Dr. Neir Eshel

2025 One Mind-Burroughs Wellcome Fund Rising Star Award

Striatal Circuits and the Value of Effort in Health and Disease. Stanford University.

“Rewiring the brain’s effort and motivation circuits to turn exhaustion into energy—offering fresh treatment paths for depression.”

Dr. Neir Eshel’s research uncovers how neural circuits governing reward, decision-making, and social behavior function in health and disease, advancing both scientific understanding and mental health care for sexual and gender minorities.

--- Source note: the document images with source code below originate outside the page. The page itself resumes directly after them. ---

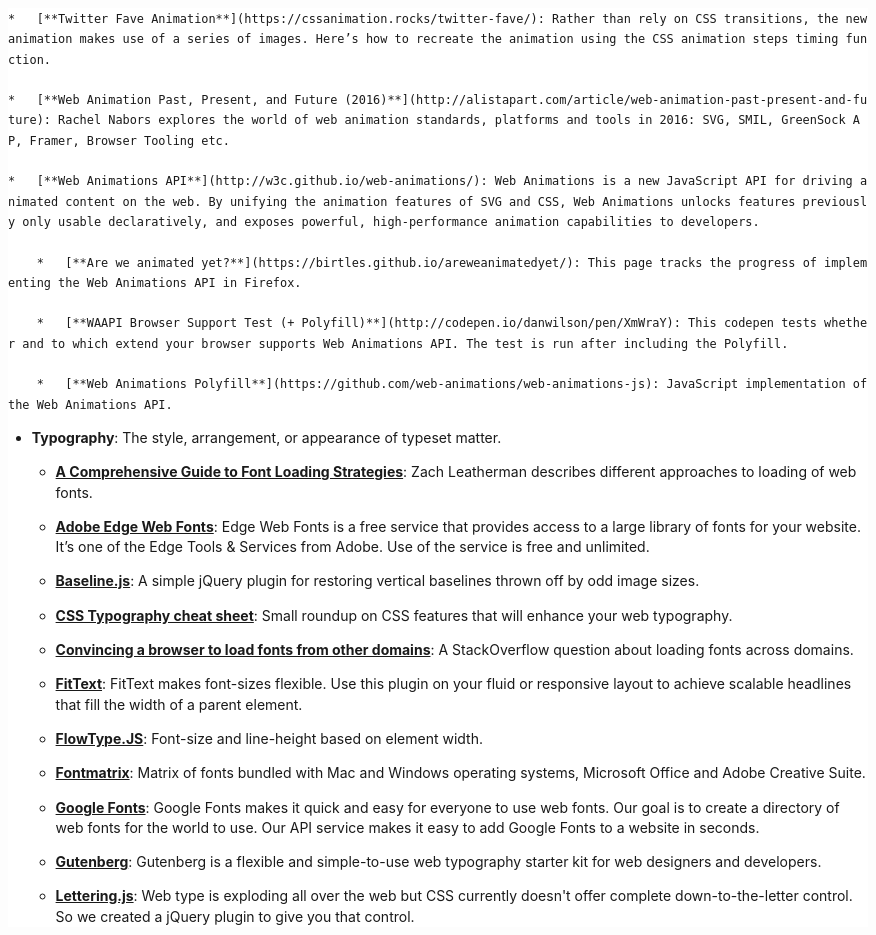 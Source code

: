     *   [**Twitter Fave Animation**](https://cssanimation.rocks/twitter-fave/): Rather than rely on CSS transitions, the new animation makes use of a series of images. Here’s how to recreate the animation using the CSS animation steps timing function.

    *   [**Web Animation Past, Present, and Future (2016)**](http://alistapart.com/article/web-animation-past-present-and-future): Rachel Nabors explores the world of web animation standards, platforms and tools in 2016: SVG, SMIL, GreenSock AP, Framer, Browser Tooling etc.

    *   [**Web Animations API**](http://w3c.github.io/web-animations/): Web Animations is a new JavaScript API for driving animated content on the web. By unifying the animation features of SVG and CSS, Web Animations unlocks features previously only usable declaratively, and exposes powerful, high-performance animation capabilities to developers.

        *   [**Are we animated yet?**](https://birtles.github.io/areweanimatedyet/): This page tracks the progress of implementing the Web Animations API in Firefox.

        *   [**WAAPI Browser Support Test (+ Polyfill)**](http://codepen.io/danwilson/pen/XmWraY): This codepen tests whether and to which extend your browser supports Web Animations API. The test is run after including the Polyfill.

        *   [**Web Animations Polyfill**](https://github.com/web-animations/web-animations-js): JavaScript implementation of the Web Animations API.

*   **Typography**: The style, arrangement, or appearance of typeset matter.

    *   [**A Comprehensive Guide to Font Loading Strategies**](https://www.zachleat.com/web/comprehensive-webfonts/): Zach Leatherman describes different approaches to loading of web fonts.

    *   [**Adobe Edge Web Fonts**](https://edgewebfonts.adobe.com/fonts): Edge Web Fonts is a free service that provides access to a large library of fonts for your website. It’s one of the Edge Tools & Services from Adobe. Use of the service is free and unlimited.

    *   [**Baseline.js**](https://github.com/daneden/Baseline.js): A simple jQuery plugin for restoring vertical baselines thrown off by odd image sizes.

    *   [**CSS Typography cheat sheet**](http://www.newnet-soft.com/blog/csstypography): Small roundup on CSS features that will enhance your web typography.

    *   [**Convincing a browser to load fonts from other domains**](http://stackoverflow.com/questions/2892691/font-face-fonts-only-work-on-their-own-domain): A StackOverflow question about loading fonts across domains.

    *   [**FitText**](http://fittextjs.com/): FitText makes font-sizes flexible. Use this plugin on your fluid or responsive layout to achieve scalable headlines that fill the width of a parent element.

    *   [**FlowType.JS**](http://simplefocus.com/flowtype/): Font-size and line-height based on element width.

    *   [**Fontmatrix**](http://media.24ways.org/2007/17/fontmatrix.html): Matrix of fonts bundled with Mac and Windows operating systems, Microsoft Office and Adobe Creative Suite.

    *   [**Google Fonts**](https://www.google.com/fonts/): Google Fonts makes it quick and easy for everyone to use web fonts. Our goal is to create a directory of web fonts for the world to use. Our API service makes it easy to add Google Fonts to a website in seconds.

    *   [**Gutenberg**](http://matejlatin.github.io/Gutenberg/): Gutenberg is a flexible and simple-to-use web typography starter kit for web designers and developers.

    *   [**Lettering.js**](http://letteringjs.com/): Web type is exploding all over the web but CSS currently doesn't offer complete down-to-the-letter control. So we created a jQuery plugin to give you that control.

Dr. Neir Eshel (he/him) is a tenure-track Assistant Professor of Psychiatry & Behavioral Sciences at Stanford University School of Medicine, where he provides comprehensive mental health care for sexual and gender minorities and conducts research on the neural circuits underlying reward processing, decision-making, and social behavior. His lab uses optogenetics, electrophysiology, neuroimaging, and behavioral approaches to study motivation in health and disease, with funding from the NIH, Burroughs-Wellcome Fund, Brain and Behavior Research Foundation, and Simons Foundation. Widely published in leading journals including Nature, Science, and Neuron, he has earned honors such as the Marshall Scholarship, NIMH Outstanding Resident Award, and the Science and SciLifeLab Grand Prize for Young Scientists. A dedicated advocate for LGBTQ+ rights, he has served as chair of Stanford’s LGBTQ+ Benefits Advocacy Committee and is an associate editor of the Journal of Gay and Lesbian Mental Health. He trained at the NIH, Princeton, WHO, UCL, and Harvard.